I was happy to see the program (PDF) for our upcoming state librarian and media specialist conference in Oklahoma, “Encyclo-Media,” that I am listed (on page 7) as a “featured speaker.” This may not sound like a big deal, since I have had the opportunity to keynote and provide spotlight presentations at various conferences the past several years, but this is the first time I’ll be “featured” at a conference in my new home state.
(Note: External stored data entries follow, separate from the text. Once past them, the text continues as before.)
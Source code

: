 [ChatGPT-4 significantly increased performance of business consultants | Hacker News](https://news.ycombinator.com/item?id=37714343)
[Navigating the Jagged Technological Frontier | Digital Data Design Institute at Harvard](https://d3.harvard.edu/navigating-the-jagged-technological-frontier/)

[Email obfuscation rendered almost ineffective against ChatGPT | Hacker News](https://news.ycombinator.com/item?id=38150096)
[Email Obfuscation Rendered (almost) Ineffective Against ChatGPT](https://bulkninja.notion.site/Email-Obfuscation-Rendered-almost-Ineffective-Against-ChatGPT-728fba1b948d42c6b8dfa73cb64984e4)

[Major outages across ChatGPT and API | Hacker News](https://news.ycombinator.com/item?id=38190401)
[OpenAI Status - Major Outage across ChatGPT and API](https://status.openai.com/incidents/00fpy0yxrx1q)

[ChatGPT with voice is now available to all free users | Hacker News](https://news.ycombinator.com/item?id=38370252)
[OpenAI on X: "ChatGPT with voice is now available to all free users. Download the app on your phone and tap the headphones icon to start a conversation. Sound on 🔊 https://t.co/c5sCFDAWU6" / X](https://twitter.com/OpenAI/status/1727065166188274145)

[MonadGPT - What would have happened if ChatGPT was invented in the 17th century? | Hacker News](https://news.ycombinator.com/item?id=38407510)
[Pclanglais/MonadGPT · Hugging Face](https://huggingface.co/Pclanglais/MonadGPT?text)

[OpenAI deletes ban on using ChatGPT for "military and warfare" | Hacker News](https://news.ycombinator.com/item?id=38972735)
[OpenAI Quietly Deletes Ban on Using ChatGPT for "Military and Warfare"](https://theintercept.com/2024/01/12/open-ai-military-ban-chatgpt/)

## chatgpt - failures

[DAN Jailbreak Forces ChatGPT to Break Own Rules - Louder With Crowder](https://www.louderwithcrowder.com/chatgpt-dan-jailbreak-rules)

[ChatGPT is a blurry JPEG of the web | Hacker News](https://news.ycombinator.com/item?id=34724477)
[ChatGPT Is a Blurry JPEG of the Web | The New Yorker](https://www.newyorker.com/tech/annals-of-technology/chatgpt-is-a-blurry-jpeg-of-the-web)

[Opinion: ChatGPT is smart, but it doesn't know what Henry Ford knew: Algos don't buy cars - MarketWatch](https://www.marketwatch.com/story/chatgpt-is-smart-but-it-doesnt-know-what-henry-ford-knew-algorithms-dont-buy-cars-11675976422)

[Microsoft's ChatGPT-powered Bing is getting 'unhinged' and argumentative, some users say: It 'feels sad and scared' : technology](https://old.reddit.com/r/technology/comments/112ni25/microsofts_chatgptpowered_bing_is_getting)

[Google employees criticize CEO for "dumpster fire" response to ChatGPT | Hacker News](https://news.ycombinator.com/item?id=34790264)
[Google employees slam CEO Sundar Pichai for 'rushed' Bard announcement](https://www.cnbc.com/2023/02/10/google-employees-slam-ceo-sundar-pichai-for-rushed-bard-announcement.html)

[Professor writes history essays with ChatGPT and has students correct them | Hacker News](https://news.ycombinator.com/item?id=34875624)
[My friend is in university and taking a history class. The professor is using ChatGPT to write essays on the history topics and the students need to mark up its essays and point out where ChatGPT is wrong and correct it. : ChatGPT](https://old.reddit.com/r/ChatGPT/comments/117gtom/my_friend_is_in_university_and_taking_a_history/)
My presentations at Encyclo-Media this year will include:

Last summer as I planned professional development workshops for the fall, I anticipated my session on safe digital social networking would be a “hot topic.” It was, and I am continuing to share sessions on cyberbullying prevention and Internet safety, but I am planning to title many of my conference session proposals for the fall and spring with less trendy words and acronyms.

It’s not that I want to go back to teaching about web 1.0– I don’t, but I have been amazed by the tremendous difference a presentation title makes on attendees at a conference. This hit home strongest last October, at a regional technology conference in Wichita Falls. I shared three or four sessions, and my second session was titled “Effective Internet Search and Research Strategies.” There were about 700 educators attending that conference in all, and I had over 100 in that session. The very next session, which was titled something like “Blogs, Wikis, and RSS” had less than 10 people! The lesson and takeaway? Jargon is intimidating, and many teachers as well as librarians are most comfortable working in an email dominated, “let’s research on the web” sort of world. Web 2.0 has a vocabulary which many either find intimidating or confusing, so they are unlikely to attend sessions about these topics. Recently I had a 3 day workshop on wikis cancel in the Tulsa area for lack of attendee sign-ups, but I heard another 3 day workshop on “Basic Web Design” was packed with teachers!

I’m not wanting to bait and switch conference attendees with my session titles, but I do plan on more carefully crafting presentation titles and descriptions to include less jargon in the coming year. I’m very honored to be included as a speaker at Encyclo-Media in my home state, and am REALLY looking forward to meeting and working with more Oklahoma educators on our state digital centennial project as well as other initiatives. In my experience, librarians and media specialists can be some of the most informationally literate and motivated digital, adult learners in schools. I’m sure that will be the case again at Encyclo-Media 2007! Hopefully, the session titles and descriptions I’ve submitted will be adequately “jargon-free” to not intimidate teachers from attending!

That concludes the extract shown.